*What to work on*
Copy nothing but the lines below running from the line containing "or sometimes another" through the line containing "usually a better", both end lines included.

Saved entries

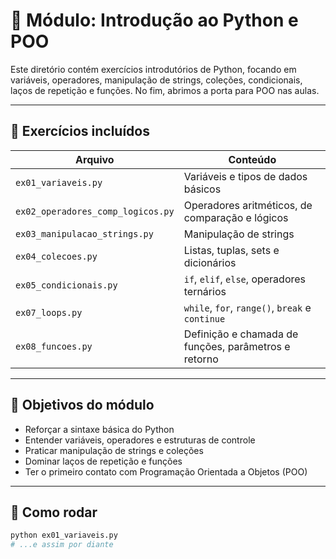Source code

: # 🧠 Módulo: Introdução ao Python e POO

Este diretório contém exercícios introdutórios de Python, focando em variáveis, operadores, manipulação de strings, coleções, condicionais, laços de repetição e funções. No fim, abrimos a porta para POO nas aulas.

---

## 📂 Exercícios incluídos

| Arquivo                           | Conteúdo                                             |
| --------------------------------- | ---------------------------------------------------- |
| `ex01_variaveis.py`               | Variáveis e tipos de dados básicos                   |
| `ex02_operadores_comp_logicos.py` | Operadores aritméticos, de comparação e lógicos      |
| `ex03_manipulacao_strings.py`     | Manipulação de strings                               |
| `ex04_colecoes.py`                | Listas, tuplas, sets e dicionários                   |
| `ex05_condicionais.py`            | `if`, `elif`, `else`, operadores ternários           |
| `ex07_loops.py`                   | `while`, `for`, `range()`, `break` e `continue`      |
| `ex08_funcoes.py`                 | Definição e chamada de funções, parâmetros e retorno |

---

## 🎯 Objetivos do módulo

- Reforçar a sintaxe básica do Python
- Entender variáveis, operadores e estruturas de controle
- Praticar manipulação de strings e coleções
- Dominar laços de repetição e funções
- Ter o primeiro contato com Programação Orientada a Objetos (POO)

---

## 🔧 Como rodar

```bash
python ex01_variaveis.py
# ...e assim por diante
```
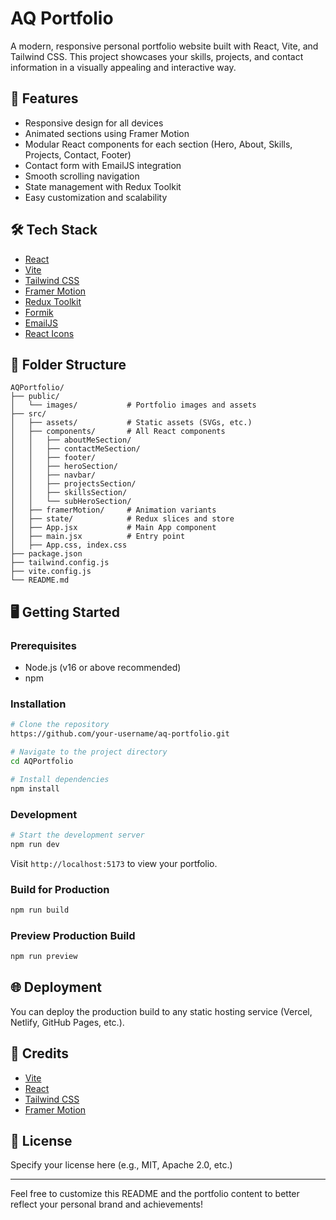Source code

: # AQ Portfolio

A modern, responsive personal portfolio website built with React, Vite, and Tailwind CSS. This project showcases your skills, projects, and contact information in a visually appealing and interactive way.

## 🚀 Features
- Responsive design for all devices
- Animated sections using Framer Motion
- Modular React components for each section (Hero, About, Skills, Projects, Contact, Footer)
- Contact form with EmailJS integration
- Smooth scrolling navigation
- State management with Redux Toolkit
- Easy customization and scalability

## 🛠️ Tech Stack
- [React](https://react.dev/)
- [Vite](https://vitejs.dev/)
- [Tailwind CSS](https://tailwindcss.com/)
- [Framer Motion](https://www.framer.com/motion/)
- [Redux Toolkit](https://redux-toolkit.js.org/)
- [Formik](https://formik.org/)
- [EmailJS](https://www.emailjs.com/)
- [React Icons](https://react-icons.github.io/react-icons/)

## 📁 Folder Structure
```
AQPortfolio/
├── public/
│   └── images/           # Portfolio images and assets
├── src/
│   ├── assets/           # Static assets (SVGs, etc.)
│   ├── components/       # All React components
│   │   ├── aboutMeSection/
│   │   ├── contactMeSection/
│   │   ├── footer/
│   │   ├── heroSection/
│   │   ├── navbar/
│   │   ├── projectsSection/
│   │   ├── skillsSection/
│   │   └── subHeroSection/
│   ├── framerMotion/     # Animation variants
│   ├── state/            # Redux slices and store
│   ├── App.jsx           # Main App component
│   ├── main.jsx          # Entry point
│   ├── App.css, index.css
├── package.json
├── tailwind.config.js
├── vite.config.js
└── README.md
```

## 🖥️ Getting Started

### Prerequisites
- Node.js (v16 or above recommended)
- npm

### Installation
```bash
# Clone the repository
https://github.com/your-username/aq-portfolio.git

# Navigate to the project directory
cd AQPortfolio

# Install dependencies
npm install
```

### Development
```bash
# Start the development server
npm run dev
```
Visit `http://localhost:5173` to view your portfolio.

### Build for Production
```bash
npm run build
```

### Preview Production Build
```bash
npm run preview
```

## 🌐 Deployment
You can deploy the production build to any static hosting service (Vercel, Netlify, GitHub Pages, etc.).

## 🙏 Credits
- [Vite](https://vitejs.dev/)
- [React](https://react.dev/)
- [Tailwind CSS](https://tailwindcss.com/)
- [Framer Motion](https://www.framer.com/motion/)

## 📄 License
Specify your license here (e.g., MIT, Apache 2.0, etc.)

---
Feel free to customize this README and the portfolio content to better reflect your personal brand and achievements!
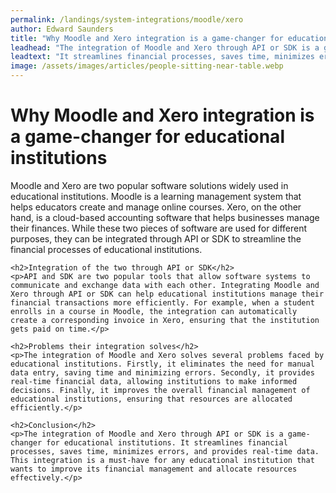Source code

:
```yaml
---
permalink: /landings/system-integrations/moodle/xero
author: Edward Saunders
title: "Why Moodle and Xero integration is a game-changer for educational institutions"
leadhead: "The integration of Moodle and Xero through API or SDK is a game-changer for educational institutions"
leadtext: "It streamlines financial processes, saves time, minimizes errors, and provides real-time data. This integration is a must-have for any educational institution that wants to improve its financial management and allocate resources effectively."
image: /assets/images/articles/people-sitting-near-table.webp
---
```

<div class="arttext">	<h1>Why Moodle and Xero integration is a game-changer for educational institutions</h1>
	<p>Moodle and Xero are two popular software solutions widely used in educational institutions. Moodle is a learning management system that helps educators create and manage online courses. Xero, on the other hand, is a cloud-based accounting software that helps businesses manage their finances. While these two pieces of software are used for different purposes, they can be integrated through API or SDK to streamline the financial processes of educational institutions.</p>
	
	<h2>Integration of the two through API or SDK</h2>
	<p>API and SDK are two popular tools that allow software systems to communicate and exchange data with each other. Integrating Moodle and Xero through API or SDK can help educational institutions manage their financial transactions more efficiently. For example, when a student enrolls in a course in Moodle, the integration can automatically create a corresponding invoice in Xero, ensuring that the institution gets paid on time.</p>
	
	<h2>Problems their integration solves</h2>
	<p>The integration of Moodle and Xero solves several problems faced by educational institutions. Firstly, it eliminates the need for manual data entry, saving time and minimizing errors. Secondly, it provides real-time financial data, allowing institutions to make informed decisions. Finally, it improves the overall financial management of educational institutions, ensuring that resources are allocated efficiently.</p>
	
	<h2>Conclusion</h2>
	<p>The integration of Moodle and Xero through API or SDK is a game-changer for educational institutions. It streamlines financial processes, saves time, minimizes errors, and provides real-time data. This integration is a must-have for any educational institution that wants to improve its financial management and allocate resources effectively.</p>
</div>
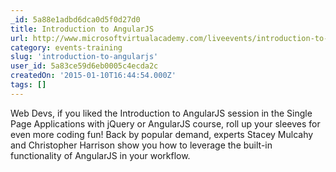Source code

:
 ```yaml
---
_id: 5a88e1adbd6dca0d5f0d27d0
title: Introduction to AngularJS
url: http://www.microsoftvirtualacademy.com/liveevents/introduction-to-angularjs
category: events-training
slug: 'introduction-to-angularjs'
user_id: 5a83ce59d6eb0005c4ecda2c
createdOn: '2015-01-10T16:44:54.000Z'
tags: []
---
```


Web Devs, if you liked the Introduction to AngularJS session in the Single Page Applications with jQuery or AngularJS course, roll up your sleeves for even more coding fun! Back by popular demand, experts Stacey Mulcahy and Christopher Harrison show you how to leverage the built-in functionality of AngularJS in your workflow. 
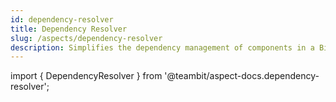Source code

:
 ```yaml
---
id: dependency-resolver
title: Dependency Resolver
slug: /aspects/dependency-resolver
description: Simplifies the dependency management of components in a Bit workspace.
---
```


import { DependencyResolver } from '@teambit/aspect-docs.dependency-resolver';

<DependencyResolver />

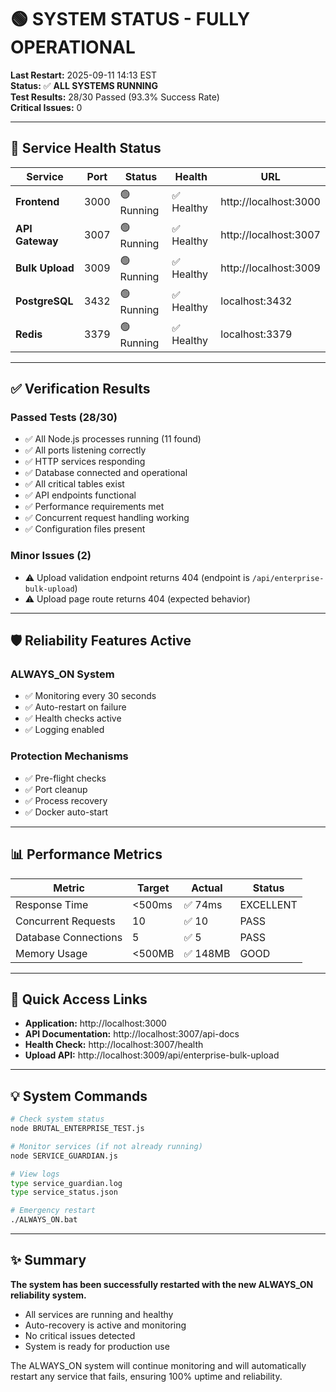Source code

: # 🟢 SYSTEM STATUS - FULLY OPERATIONAL

**Last Restart:** 2025-09-11 14:13 EST  
**Status:** ✅ **ALL SYSTEMS RUNNING**  
**Test Results:** 28/30 Passed (93.3% Success Rate)  
**Critical Issues:** 0  

---

## 🚀 Service Health Status

| Service | Port | Status | Health | URL |
|---------|------|--------|--------|-----|
| **Frontend** | 3000 | 🟢 Running | ✅ Healthy | http://localhost:3000 |
| **API Gateway** | 3007 | 🟢 Running | ✅ Healthy | http://localhost:3007 |
| **Bulk Upload** | 3009 | 🟢 Running | ✅ Healthy | http://localhost:3009 |
| **PostgreSQL** | 3432 | 🟢 Running | ✅ Healthy | localhost:3432 |
| **Redis** | 3379 | 🟢 Running | ✅ Healthy | localhost:3379 |

---

## ✅ Verification Results

### **Passed Tests (28/30)**
- ✅ All Node.js processes running (11 found)
- ✅ All ports listening correctly
- ✅ HTTP services responding
- ✅ Database connected and operational
- ✅ All critical tables exist
- ✅ API endpoints functional
- ✅ Performance requirements met
- ✅ Concurrent request handling working
- ✅ Configuration files present

### **Minor Issues (2)**
- ⚠️ Upload validation endpoint returns 404 (endpoint is `/api/enterprise-bulk-upload`)
- ⚠️ Upload page route returns 404 (expected behavior)

---

## 🛡️ Reliability Features Active

### **ALWAYS_ON System**
- ✅ Monitoring every 30 seconds
- ✅ Auto-restart on failure
- ✅ Health checks active
- ✅ Logging enabled

### **Protection Mechanisms**
- ✅ Pre-flight checks
- ✅ Port cleanup
- ✅ Process recovery
- ✅ Docker auto-start

---

## 📊 Performance Metrics

| Metric | Target | Actual | Status |
|--------|--------|--------|--------|
| Response Time | <500ms | ✅ 74ms | EXCELLENT |
| Concurrent Requests | 10 | ✅ 10 | PASS |
| Database Connections | 5 | ✅ 5 | PASS |
| Memory Usage | <500MB | ✅ 148MB | GOOD |

---

## 🔗 Quick Access Links

- **Application:** http://localhost:3000
- **API Documentation:** http://localhost:3007/api-docs
- **Health Check:** http://localhost:3007/health
- **Upload API:** http://localhost:3009/api/enterprise-bulk-upload

---

## 💡 System Commands

```bash
# Check system status
node BRUTAL_ENTERPRISE_TEST.js

# Monitor services (if not already running)
node SERVICE_GUARDIAN.js

# View logs
type service_guardian.log
type service_status.json

# Emergency restart
./ALWAYS_ON.bat
```

---

## ✨ Summary

**The system has been successfully restarted with the new ALWAYS_ON reliability system.**

- All services are running and healthy
- Auto-recovery is active and monitoring
- No critical issues detected
- System is ready for production use

The ALWAYS_ON system will continue monitoring and will automatically restart any service that fails, ensuring 100% uptime and reliability.
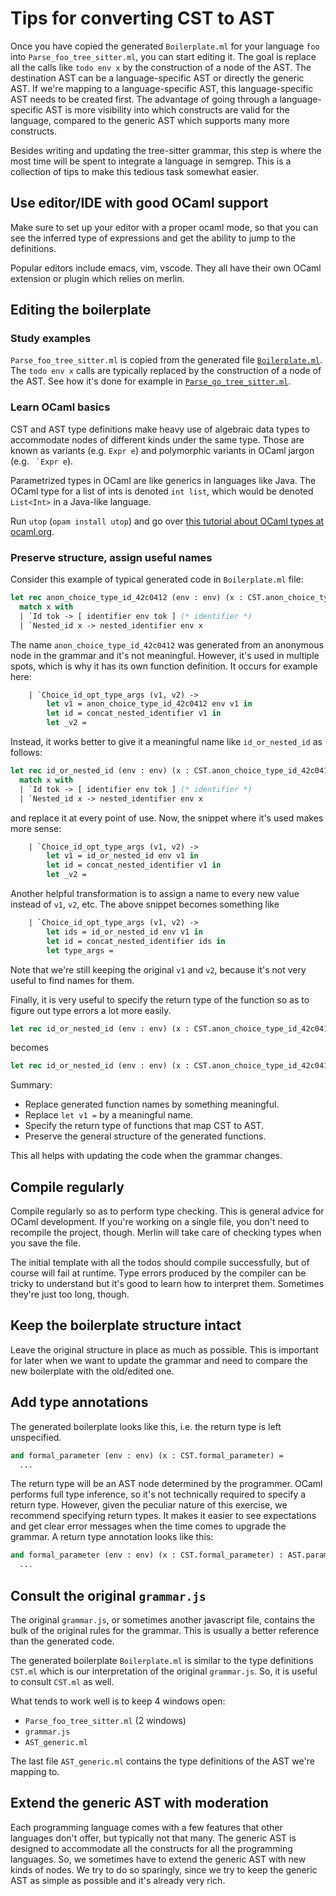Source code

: Tips for converting CST to AST
==

Once you have copied the generated `Boilerplate.ml` for your language
`foo` into `Parse_foo_tree_sitter.ml`, you can start editing it. The
goal is replace all the calls like `todo env x` by the construction
of a node of the AST. The destination AST can be a language-specific
AST or directly the generic AST. If we're mapping to a
language-specific AST, this language-specific AST needs to be created
first. The advantage of going through a language-specific AST is more
visibility into which constructs are valid for the language, compared
to the generic AST which supports many more constructs.

Besides writing and updating the tree-sitter grammar, this step is
where the most time will be spent to integrate a language in semgrep.
This is a collection of tips to make this tedious task somewhat easier.

Use editor/IDE with good OCaml support
--

Make sure to set up your editor with a proper ocaml mode, so that you
can see the inferred type of expressions and get the ability to jump
to the definitions.

Popular editors include emacs, vim, vscode. They all have their own
OCaml extension or plugin which relies on merlin.

Editing the boilerplate
--

### Study examples

`Parse_foo_tree_sitter.ml` is copied from the generated file
[`Boilerplate.ml`](https://github.com/returntocorp/semgrep-go/blob/main/lib/Boilerplate.ml). The `todo env x` calls are typically replaced by the
construction of a node of the AST.
See how it's done for example in [`Parse_go_tree_sitter.ml`](https://github.com/returntocorp/semgrep/blob/develop/semgrep-core/src/parsing/tree_sitter/Parse_go_tree_sitter.ml).

### Learn OCaml basics

CST and AST type definitions make heavy use of algebraic data types to
accommodate nodes of different kinds under the same type.
Those are known as variants (e.g. `Expr e`) and
polymorphic variants in OCaml jargon (e.g. `` `Expr e``).

Parametrized types in OCaml are like generics in languages like Java.
The OCaml type for a list of ints is denoted `int list`, which would
be denoted `List<Int>` in a Java-like language.

Run `utop` (`opam install utop`) and go over [this tutorial about OCaml
types at ocaml.org](https://ocaml.org/learn//tutorials/data_types_and_matching.html).

### Preserve structure, assign useful names

Consider this example of typical generated code in `Boilerplate.ml` file:

```ocaml
let rec anon_choice_type_id_42c0412 (env : env) (x : CST.anon_choice_type_id_42c0412) =
  match x with
  | `Id tok -> [ identifier env tok ] (* identifier *)
  | `Nested_id x -> nested_identifier env x
```

The name `anon_choice_type_id_42c0412` was generated from an anonymous
node in the grammar and it's not meaningful. However, it's used in multiple
spots, which is why it has its own function definition. It occurs for example
here:
```ocaml
    | `Choice_id_opt_type_args (v1, v2) ->
        let v1 = anon_choice_type_id_42c0412 env v1 in
        let id = concat_nested_identifier v1 in
        let _v2 =
```

Instead, it works better to give it a meaningful name like `id_or_nested_id` as
follows:

```ocaml
let rec id_or_nested_id (env : env) (x : CST.anon_choice_type_id_42c0412) =
  match x with
  | `Id tok -> [ identifier env tok ] (* identifier *)
  | `Nested_id x -> nested_identifier env x
```

and replace it at every point of use. Now, the snippet where it's used
makes more sense:

```ocaml
    | `Choice_id_opt_type_args (v1, v2) ->
        let v1 = id_or_nested_id env v1 in
        let id = concat_nested_identifier v1 in
        let _v2 =
```

Another helpful transformation is to assign a name to every new
value instead of `v1`, `v2`, etc. The above snippet becomes something like

```ocaml
    | `Choice_id_opt_type_args (v1, v2) ->
        let ids = id_or_nested_id env v1 in
        let id = concat_nested_identifier ids in
        let type_args =
```

Note that we're still keeping the original `v1` and `v2`, because it's
not very useful to find names for them.

Finally, it is very useful to specify the return type of the function
so as to figure out type errors a lot more easily.
```ocaml
let rec id_or_nested_id (env : env) (x : CST.anon_choice_type_id_42c0412) =
```
becomes
```ocaml
let rec id_or_nested_id (env : env) (x : CST.anon_choice_type_id_42c0412) : ident =
```

Summary:

* Replace generated function names by something meaningful.
* Replace `let v1 =` by a meaningful name.
* Specify the return type of functions that map CST to AST.
* Preserve the general structure of the generated functions.

This all helps with updating the code when the grammar changes.

Compile regularly
--

Compile regularly so as to perform type checking. This is general
advice for OCaml development. If you're working on a single file, you
don't need to recompile the project, though. Merlin will take care of
checking types when you save the file.

The initial template with all the todos should compile successfully,
but of course will fail at runtime. Type errors produced by the
compiler can be tricky to understand but it's good to learn how to
interpret them. Sometimes they're just too long, though.

Keep the boilerplate structure intact
--

Leave the original structure in place as much as possible. This is
important for later when we want to update the grammar and need to
compare the new boilerplate with the old/edited one.

Add type annotations
---

The generated boilerplate looks like this, i.e. the return type is left
unspecified.

```ocaml
and formal_parameter (env : env) (x : CST.formal_parameter) =
  ...
```

The return type will be an AST node determined by the programmer.
OCaml performs full type inference, so it's not technically required
to specify a return type.
However, given the peculiar nature of this exercise, we recommend specifying
return types. It makes it easier to see expectations and get clear error
messages when the time comes to upgrade the grammar. A return type annotation
looks like this:

```ocaml
and formal_parameter (env : env) (x : CST.formal_parameter) : AST.parameter =
  ...
```

Consult the original `grammar.js`
--

The original `grammar.js`, or sometimes another javascript file,
contains the bulk of the original rules for the grammar. This is
usually a better reference than the generated code.

The generated boilerplate `Boilerplate.ml` is similar to the type definitions
`CST.ml` which is our interpretation of the original
`grammar.js`. So, it is useful to consult `CST.ml` as well.

What tends to work well is to keep 4 windows open:
* `Parse_foo_tree_sitter.ml` (2 windows)
* `grammar.js`
* `AST_generic.ml`

The last file `AST_generic.ml` contains the type definitions of the
AST we're mapping to.

Extend the generic AST with moderation
--

Each programming language comes with a few features that other
languages don't offer, but typically not that many. The generic AST is
designed to accommodate all the constructs for all the programming
languages. So, we sometimes have to extend the generic AST with new
kinds of nodes. We try to do so sparingly, since we try to keep the
generic AST as simple as possible and it's already very rich.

*Task solution*
The original `grammar.js`, or sometimes another javascript file,
contains the bulk of the original rules for the grammar. This is
usually a better reference than the generated code.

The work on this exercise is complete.